Business owners often qualify their workers with the IRS as independent contractors instead of employees. The benefit to the employer is obvious – no payroll tax, minimum wage, overtime, meal periods and rest breaks, and no responsibility for things like unemployment insurance, disability insurance, or social security. However, although the temptation to classify a worker as an independent contractor can be alluring, an improper classification of an employee can have severe consequences for those who do so.

California typically begins with the presumption that worker is an employee rather than an independent contractor in cases where employment status is an issue. Importantly, a written agreement stating that someone is an independent contractor or employee is not conclusive with respect to independent contractor or employee status.

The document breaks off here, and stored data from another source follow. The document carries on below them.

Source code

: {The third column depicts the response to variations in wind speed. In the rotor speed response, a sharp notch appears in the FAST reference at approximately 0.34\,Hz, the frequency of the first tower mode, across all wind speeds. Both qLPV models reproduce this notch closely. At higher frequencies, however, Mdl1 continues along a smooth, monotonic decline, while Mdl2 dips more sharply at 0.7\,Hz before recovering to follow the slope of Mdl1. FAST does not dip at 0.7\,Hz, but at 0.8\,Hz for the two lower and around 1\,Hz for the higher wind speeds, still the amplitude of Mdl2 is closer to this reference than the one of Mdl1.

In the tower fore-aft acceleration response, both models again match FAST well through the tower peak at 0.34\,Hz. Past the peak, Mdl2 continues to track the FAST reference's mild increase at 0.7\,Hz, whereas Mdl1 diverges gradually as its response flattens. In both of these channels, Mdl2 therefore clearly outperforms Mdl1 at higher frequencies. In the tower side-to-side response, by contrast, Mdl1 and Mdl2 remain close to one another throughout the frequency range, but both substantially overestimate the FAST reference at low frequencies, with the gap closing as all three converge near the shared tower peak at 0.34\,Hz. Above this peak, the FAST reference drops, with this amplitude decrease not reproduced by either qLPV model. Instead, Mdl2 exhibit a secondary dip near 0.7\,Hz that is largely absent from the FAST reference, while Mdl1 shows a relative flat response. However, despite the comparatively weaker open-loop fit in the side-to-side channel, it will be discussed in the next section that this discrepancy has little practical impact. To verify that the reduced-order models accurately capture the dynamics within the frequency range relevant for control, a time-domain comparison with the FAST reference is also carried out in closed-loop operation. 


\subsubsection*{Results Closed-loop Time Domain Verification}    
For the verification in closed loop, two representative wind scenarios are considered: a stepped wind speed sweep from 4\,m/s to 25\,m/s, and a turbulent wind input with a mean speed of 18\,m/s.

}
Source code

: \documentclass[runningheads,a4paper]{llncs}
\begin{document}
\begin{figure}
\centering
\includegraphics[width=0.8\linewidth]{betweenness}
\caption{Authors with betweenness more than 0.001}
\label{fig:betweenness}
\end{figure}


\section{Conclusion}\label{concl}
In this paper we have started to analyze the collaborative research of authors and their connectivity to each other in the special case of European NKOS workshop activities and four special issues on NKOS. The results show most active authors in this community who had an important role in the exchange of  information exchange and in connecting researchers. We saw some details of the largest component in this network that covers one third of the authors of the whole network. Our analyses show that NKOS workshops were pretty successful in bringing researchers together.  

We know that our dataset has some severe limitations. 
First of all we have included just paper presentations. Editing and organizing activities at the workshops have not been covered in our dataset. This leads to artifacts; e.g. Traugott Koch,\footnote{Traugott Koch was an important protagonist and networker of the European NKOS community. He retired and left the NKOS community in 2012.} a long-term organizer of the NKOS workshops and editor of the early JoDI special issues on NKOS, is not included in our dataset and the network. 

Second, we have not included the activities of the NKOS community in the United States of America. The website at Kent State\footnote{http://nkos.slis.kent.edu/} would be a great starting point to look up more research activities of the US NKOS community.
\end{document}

The leading California case on this topic is S. G. Borello & Sons, Inc. v Dept. of Industrial Relations (1989) 48 Cal.3d 341. In that case, the California Supreme Court developed the so-called “economic realities” test, which states that the most significant factor is the degree of control over the work and the way in which the work is to be done. The Court also outlined 11 additional factors to be considered:

  1. Whether the person performing services is engaged in an occupation or business distinct from that of the principal;
  2. Whether or not the work is a part of the regular business of the principal or alleged employer;
  3. Whether the principal or the worker supplies the instrumentalities, tools, and the place for the person doing the work;
  4. The alleged employee’s investment in the equipment or materials required by his or her task or his or her employment of helpers;
  5. Whether the service rendered requires a special skill;
  6. The kind of occupation, with reference to whether, in the locality, the work is usually done under the direction of the principal or by a specialist without supervision;
  7. The alleged employee’s opportunity for profit or loss depending on his or her managerial skill;
  8. The length of time for which the services are to be performed;
  9. The degree of permanence of the working relationship;
  10. The method of payment, whether by time or by the job; and
  11. Whether or not the parties believe they are creating an employer-employee relationship may have some bearing on the question, but is not determinative since this is a question of law based on objective tests.

Even where the employer does not control the work details, and employer-employee relationship can still be found. Furthermore, the penalties for violations can be severe and can include liability for things like:

  • back pay and unpaid overtime;
  • losses related to the employee’s share of payroll taxes, benefits, and insurance;
  • “liquidated damages” in an amount equal to unpaid wages;
  • statutory penalties; and
  • attorney’s fees and costs.

For these reasons, it is extremely important that a business owner thoroughly examine each working relationship before labeling a worker as an employee or independent contractor. A qualified attorney can assist you in making this determination and avoiding significant headaches and expenses down the road.